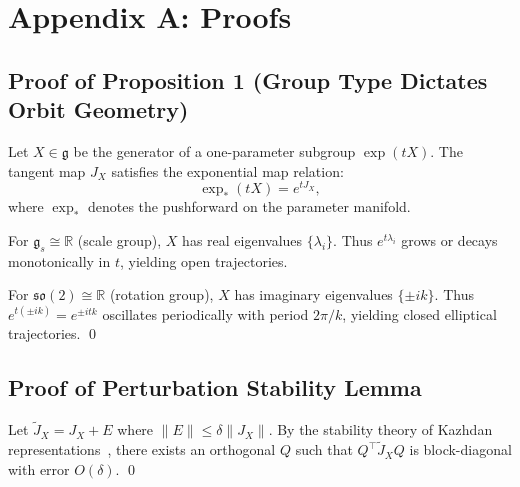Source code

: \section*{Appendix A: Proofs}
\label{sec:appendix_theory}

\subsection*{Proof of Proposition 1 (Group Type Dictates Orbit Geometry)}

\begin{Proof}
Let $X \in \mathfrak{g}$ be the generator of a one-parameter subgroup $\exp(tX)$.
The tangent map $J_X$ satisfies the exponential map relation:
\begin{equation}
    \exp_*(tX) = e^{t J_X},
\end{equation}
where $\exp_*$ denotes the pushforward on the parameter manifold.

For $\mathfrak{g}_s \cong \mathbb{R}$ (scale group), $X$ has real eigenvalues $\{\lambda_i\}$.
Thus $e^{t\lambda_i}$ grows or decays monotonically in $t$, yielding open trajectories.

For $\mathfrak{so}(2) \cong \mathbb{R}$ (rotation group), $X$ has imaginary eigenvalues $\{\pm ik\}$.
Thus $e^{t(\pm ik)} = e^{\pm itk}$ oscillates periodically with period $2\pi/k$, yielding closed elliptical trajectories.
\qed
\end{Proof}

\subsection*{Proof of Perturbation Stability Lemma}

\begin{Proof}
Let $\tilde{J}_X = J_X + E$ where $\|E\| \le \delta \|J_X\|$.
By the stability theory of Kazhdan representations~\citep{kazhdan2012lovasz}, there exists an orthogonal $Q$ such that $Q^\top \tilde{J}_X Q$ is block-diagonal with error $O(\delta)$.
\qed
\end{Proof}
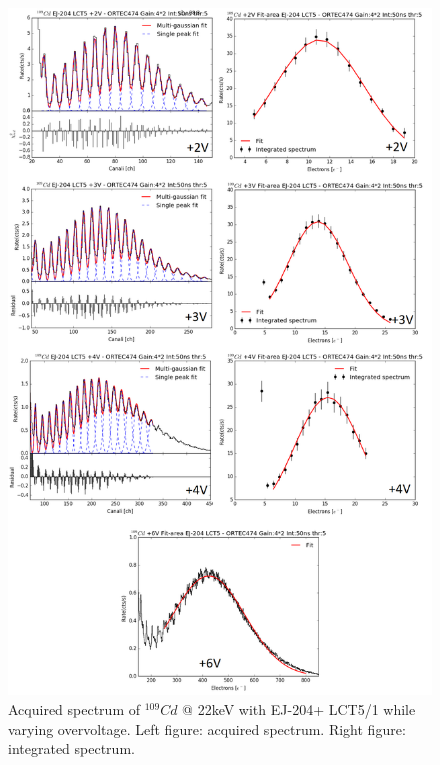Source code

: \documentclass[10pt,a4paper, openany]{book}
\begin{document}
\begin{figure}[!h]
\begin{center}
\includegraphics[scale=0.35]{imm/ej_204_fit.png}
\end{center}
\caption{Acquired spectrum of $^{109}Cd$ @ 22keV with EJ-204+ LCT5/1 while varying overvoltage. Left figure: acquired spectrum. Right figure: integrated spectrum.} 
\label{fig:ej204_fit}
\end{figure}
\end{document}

┄┄┄┄┄┄┄┄┄┄

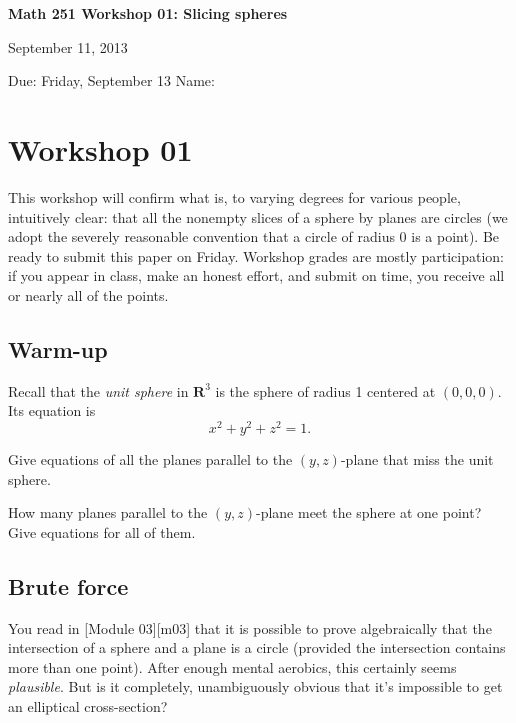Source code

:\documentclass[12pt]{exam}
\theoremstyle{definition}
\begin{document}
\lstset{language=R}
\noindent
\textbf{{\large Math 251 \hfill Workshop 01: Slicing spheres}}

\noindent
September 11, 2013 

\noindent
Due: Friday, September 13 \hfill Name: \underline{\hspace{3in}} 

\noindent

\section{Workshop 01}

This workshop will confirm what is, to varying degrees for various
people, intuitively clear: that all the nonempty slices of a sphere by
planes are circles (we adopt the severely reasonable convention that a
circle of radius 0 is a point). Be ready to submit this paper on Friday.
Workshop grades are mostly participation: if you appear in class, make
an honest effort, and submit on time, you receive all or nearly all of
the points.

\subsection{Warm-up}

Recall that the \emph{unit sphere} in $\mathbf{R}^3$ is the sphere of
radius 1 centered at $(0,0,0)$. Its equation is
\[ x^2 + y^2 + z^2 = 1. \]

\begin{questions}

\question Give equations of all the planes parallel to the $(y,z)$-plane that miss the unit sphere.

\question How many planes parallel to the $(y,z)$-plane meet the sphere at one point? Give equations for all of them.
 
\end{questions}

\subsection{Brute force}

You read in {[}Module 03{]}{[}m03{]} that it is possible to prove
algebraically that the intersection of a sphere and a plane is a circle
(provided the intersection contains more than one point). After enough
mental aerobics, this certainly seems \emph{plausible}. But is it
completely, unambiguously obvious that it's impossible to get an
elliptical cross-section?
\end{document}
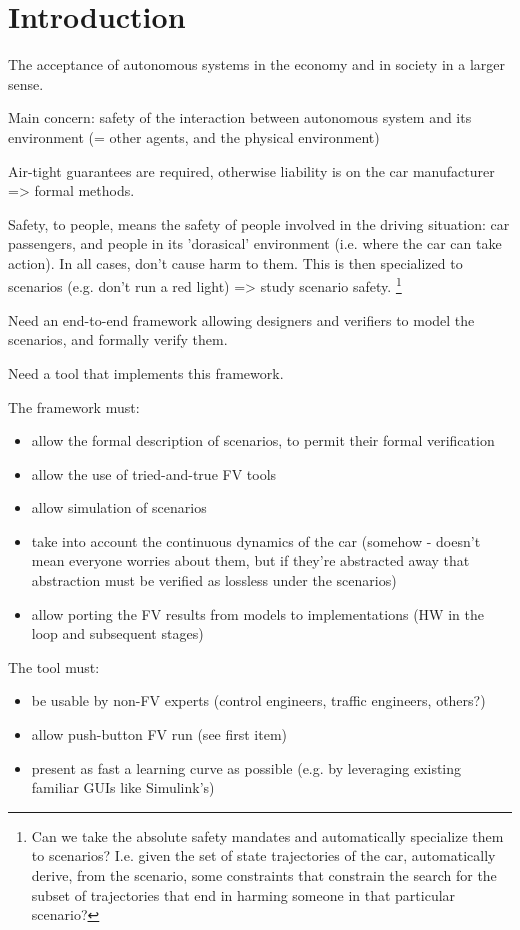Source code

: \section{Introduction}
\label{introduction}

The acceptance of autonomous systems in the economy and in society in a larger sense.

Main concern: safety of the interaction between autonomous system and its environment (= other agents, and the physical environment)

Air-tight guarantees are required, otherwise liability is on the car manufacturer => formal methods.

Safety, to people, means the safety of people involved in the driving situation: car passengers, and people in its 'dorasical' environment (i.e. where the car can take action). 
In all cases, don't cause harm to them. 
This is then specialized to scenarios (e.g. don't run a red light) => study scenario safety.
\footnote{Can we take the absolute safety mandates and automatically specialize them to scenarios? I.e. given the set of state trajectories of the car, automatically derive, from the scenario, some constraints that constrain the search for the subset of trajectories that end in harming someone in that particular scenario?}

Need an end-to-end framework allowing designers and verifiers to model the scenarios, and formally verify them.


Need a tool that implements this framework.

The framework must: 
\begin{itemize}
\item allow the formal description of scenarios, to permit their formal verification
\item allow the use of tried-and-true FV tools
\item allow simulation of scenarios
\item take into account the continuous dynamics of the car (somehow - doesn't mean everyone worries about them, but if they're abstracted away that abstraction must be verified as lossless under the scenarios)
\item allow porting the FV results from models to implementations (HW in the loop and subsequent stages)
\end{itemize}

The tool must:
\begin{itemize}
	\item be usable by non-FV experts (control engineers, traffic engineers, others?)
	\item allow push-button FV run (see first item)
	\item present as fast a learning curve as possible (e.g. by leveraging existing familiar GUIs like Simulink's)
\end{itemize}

┄┄┄┄┄┄┄┄┄┄

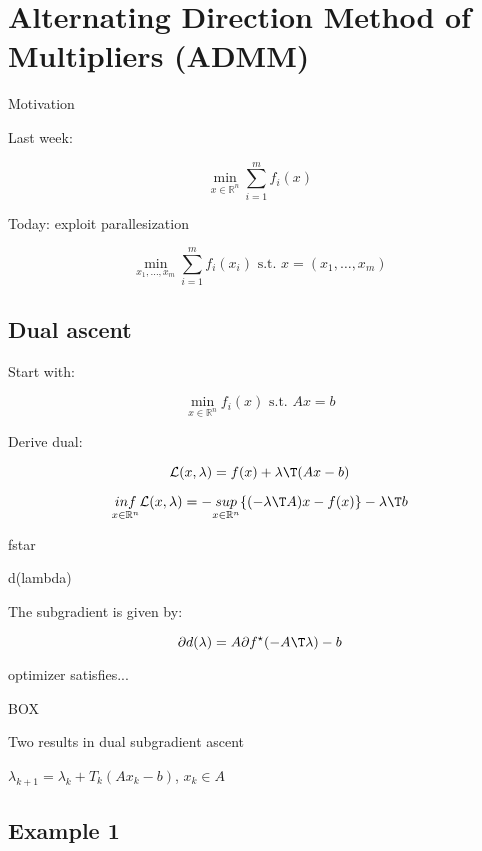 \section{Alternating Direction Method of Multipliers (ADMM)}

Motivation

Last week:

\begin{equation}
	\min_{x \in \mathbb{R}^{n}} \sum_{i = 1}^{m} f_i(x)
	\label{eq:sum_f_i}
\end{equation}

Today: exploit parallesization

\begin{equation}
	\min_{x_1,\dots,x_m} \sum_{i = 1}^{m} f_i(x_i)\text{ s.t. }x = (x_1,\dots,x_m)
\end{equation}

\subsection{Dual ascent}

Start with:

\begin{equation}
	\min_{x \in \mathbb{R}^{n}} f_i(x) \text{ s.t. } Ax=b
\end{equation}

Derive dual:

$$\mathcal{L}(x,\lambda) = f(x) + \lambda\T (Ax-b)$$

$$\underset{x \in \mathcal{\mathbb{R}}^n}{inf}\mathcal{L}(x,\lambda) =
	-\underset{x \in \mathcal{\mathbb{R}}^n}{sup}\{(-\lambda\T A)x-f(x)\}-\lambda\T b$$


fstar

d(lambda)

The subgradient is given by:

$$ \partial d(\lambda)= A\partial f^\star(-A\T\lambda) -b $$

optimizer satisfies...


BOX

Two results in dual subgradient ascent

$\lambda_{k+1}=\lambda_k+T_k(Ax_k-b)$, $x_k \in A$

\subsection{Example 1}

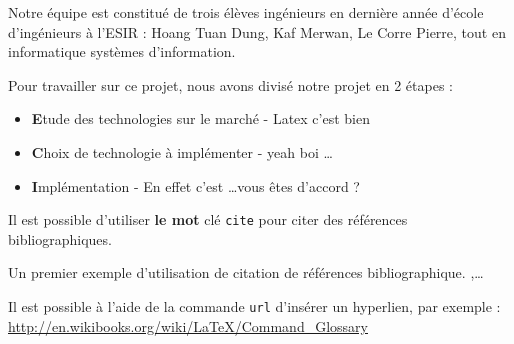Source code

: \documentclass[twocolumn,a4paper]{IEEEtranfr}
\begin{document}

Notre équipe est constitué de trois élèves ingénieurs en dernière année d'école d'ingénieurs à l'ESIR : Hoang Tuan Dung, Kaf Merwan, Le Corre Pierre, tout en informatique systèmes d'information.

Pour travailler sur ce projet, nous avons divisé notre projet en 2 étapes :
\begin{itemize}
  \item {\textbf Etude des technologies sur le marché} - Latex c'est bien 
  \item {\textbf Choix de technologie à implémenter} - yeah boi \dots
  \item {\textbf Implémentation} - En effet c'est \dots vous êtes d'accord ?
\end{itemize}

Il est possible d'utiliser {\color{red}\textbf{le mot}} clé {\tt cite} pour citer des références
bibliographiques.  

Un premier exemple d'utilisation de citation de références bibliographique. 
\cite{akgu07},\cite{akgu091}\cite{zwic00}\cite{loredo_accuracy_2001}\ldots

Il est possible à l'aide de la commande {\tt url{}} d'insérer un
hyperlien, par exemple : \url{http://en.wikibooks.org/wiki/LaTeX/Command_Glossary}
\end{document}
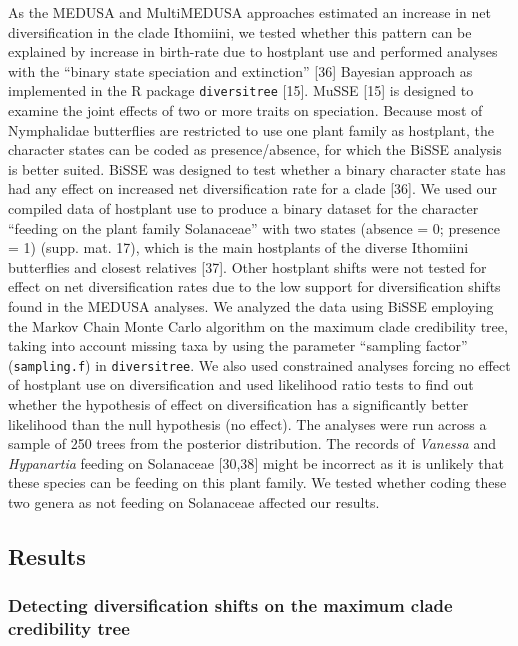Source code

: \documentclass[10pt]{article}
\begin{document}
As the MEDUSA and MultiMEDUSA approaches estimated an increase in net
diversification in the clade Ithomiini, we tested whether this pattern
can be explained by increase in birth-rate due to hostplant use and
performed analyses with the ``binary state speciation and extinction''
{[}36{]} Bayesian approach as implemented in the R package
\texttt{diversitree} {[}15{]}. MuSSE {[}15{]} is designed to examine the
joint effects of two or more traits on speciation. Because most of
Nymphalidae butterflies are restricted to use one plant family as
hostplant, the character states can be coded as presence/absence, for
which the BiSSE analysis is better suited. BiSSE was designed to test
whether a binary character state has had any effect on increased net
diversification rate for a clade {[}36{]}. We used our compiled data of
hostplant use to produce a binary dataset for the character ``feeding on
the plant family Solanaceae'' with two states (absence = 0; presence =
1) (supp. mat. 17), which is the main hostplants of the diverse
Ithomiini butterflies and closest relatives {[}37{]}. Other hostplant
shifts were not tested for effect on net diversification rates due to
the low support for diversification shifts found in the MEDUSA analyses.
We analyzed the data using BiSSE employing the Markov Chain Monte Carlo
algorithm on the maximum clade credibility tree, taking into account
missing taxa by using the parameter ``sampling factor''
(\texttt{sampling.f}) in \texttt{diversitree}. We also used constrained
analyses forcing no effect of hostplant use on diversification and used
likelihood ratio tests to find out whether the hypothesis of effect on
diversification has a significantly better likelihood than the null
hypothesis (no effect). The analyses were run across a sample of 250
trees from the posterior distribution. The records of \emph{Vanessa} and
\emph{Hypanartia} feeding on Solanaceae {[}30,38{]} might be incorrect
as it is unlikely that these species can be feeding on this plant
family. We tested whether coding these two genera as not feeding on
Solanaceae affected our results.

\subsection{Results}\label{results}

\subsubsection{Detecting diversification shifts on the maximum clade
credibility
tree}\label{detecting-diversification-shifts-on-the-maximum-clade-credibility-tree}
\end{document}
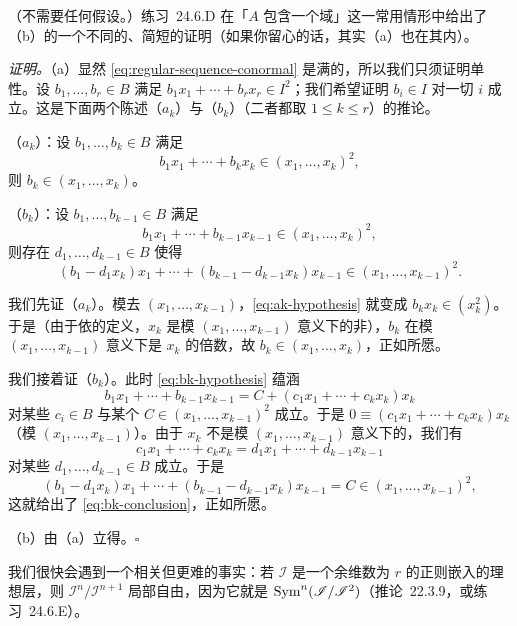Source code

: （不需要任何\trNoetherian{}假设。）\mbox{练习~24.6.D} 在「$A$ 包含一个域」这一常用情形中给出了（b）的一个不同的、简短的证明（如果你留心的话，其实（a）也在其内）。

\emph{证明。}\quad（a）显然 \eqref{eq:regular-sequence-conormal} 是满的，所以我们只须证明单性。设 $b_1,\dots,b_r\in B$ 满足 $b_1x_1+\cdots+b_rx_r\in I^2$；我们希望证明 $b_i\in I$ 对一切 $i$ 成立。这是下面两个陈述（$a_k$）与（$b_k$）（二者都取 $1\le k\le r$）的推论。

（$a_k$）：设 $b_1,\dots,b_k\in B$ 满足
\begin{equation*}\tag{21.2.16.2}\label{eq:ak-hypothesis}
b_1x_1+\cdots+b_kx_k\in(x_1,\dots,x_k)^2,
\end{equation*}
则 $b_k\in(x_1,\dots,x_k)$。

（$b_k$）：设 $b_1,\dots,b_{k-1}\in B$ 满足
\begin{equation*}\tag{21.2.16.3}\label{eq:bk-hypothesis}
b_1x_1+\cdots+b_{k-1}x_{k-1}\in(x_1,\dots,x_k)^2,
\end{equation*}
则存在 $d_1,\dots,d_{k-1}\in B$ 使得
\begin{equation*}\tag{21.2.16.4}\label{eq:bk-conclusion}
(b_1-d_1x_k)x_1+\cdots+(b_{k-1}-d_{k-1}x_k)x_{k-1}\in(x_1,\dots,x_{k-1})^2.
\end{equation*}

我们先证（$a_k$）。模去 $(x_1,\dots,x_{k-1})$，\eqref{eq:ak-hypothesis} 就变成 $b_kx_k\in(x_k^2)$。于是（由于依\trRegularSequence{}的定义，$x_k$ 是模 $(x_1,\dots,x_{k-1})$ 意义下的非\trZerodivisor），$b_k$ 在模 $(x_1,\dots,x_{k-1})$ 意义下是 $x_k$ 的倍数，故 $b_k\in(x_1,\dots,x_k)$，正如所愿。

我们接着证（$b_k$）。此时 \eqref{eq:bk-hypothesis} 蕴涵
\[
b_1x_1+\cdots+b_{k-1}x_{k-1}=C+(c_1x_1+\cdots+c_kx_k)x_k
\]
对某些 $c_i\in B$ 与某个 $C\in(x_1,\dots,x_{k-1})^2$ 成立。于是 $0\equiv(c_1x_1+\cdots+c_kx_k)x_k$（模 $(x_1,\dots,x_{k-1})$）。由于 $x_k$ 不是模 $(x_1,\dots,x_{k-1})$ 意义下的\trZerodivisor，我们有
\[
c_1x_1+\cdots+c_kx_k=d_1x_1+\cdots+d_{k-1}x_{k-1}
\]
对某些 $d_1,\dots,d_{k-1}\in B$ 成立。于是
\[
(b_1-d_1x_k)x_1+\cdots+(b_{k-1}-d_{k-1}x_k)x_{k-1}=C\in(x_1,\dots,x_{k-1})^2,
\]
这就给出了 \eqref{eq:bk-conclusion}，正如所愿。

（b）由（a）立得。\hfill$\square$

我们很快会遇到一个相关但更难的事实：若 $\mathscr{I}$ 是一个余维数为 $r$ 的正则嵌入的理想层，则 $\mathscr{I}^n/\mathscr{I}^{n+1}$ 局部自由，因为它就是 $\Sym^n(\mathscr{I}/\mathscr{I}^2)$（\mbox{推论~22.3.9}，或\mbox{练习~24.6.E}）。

┄┄┄┄┄┄┄┄┄┄

■ **PROBLEM REQUIREMENTS**
Return all lines in the entries above that carry the word "must".

■ **SOLUTION TO THIS PROBLEM**
The framework must: 
\item take into account the continuous dynamics of the car (somehow - doesn't mean everyone worries about them, but if they're abstracted away that abstraction must be verified as lossless under the scenarios)
The tool must:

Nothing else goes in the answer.